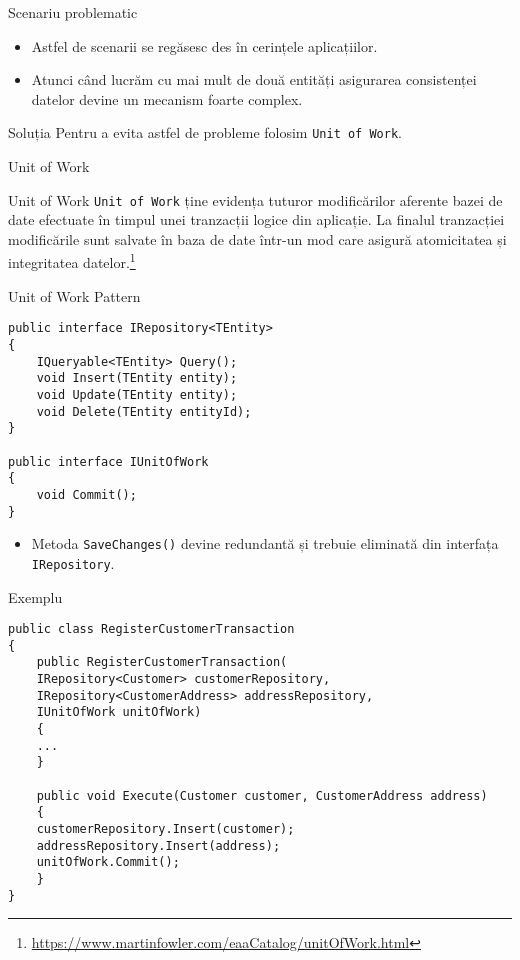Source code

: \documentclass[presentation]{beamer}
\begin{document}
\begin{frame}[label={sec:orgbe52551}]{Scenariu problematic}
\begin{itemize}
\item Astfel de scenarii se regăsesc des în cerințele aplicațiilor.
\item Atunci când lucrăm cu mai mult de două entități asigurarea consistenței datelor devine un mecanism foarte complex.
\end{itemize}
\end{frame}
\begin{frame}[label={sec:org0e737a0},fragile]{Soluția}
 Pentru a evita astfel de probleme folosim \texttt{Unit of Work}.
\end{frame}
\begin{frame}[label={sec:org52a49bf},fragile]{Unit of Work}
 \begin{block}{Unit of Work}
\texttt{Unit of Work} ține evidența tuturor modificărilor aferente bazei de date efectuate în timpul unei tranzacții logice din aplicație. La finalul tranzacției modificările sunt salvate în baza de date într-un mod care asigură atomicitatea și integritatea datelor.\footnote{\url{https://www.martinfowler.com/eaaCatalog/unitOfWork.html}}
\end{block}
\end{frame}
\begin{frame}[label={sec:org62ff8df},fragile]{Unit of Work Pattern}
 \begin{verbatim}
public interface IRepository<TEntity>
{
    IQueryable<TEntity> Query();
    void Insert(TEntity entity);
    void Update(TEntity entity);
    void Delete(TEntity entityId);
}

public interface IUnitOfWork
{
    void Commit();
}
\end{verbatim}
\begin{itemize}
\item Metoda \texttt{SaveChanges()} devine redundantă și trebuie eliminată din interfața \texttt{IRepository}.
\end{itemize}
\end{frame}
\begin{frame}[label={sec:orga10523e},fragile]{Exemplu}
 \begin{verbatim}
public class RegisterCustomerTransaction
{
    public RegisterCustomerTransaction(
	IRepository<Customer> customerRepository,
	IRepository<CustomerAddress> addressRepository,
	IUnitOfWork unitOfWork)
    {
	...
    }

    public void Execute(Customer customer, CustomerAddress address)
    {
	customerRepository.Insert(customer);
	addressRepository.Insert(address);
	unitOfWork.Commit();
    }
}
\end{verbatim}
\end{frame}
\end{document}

○ ○ ○ ○

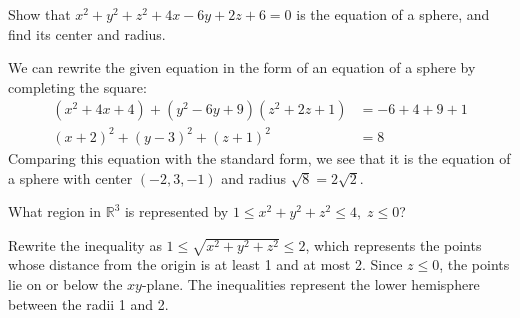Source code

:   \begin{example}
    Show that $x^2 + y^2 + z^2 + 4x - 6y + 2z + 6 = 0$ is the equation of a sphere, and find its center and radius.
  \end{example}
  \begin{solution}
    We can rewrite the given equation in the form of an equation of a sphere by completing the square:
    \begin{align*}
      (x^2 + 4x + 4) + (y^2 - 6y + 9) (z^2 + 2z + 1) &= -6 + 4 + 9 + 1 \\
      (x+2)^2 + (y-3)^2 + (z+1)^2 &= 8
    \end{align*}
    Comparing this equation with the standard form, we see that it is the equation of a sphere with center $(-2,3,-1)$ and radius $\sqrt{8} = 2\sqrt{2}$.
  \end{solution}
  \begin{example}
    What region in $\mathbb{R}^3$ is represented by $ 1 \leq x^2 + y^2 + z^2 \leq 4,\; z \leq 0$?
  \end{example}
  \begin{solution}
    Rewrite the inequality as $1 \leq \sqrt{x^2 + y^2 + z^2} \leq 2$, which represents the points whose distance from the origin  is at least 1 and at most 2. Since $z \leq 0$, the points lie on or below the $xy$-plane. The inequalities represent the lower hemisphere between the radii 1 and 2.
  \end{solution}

○ ○ ○ ○

TASK REQUIREMENTS:
Whenever the word "void" appears in a line above, copy that line.

REPLY:
    void Insert(TEntity entity);
    void Update(TEntity entity);
    void Delete(TEntity entityId);
    void Commit();
    public void Execute(Customer customer, CustomerAddress address)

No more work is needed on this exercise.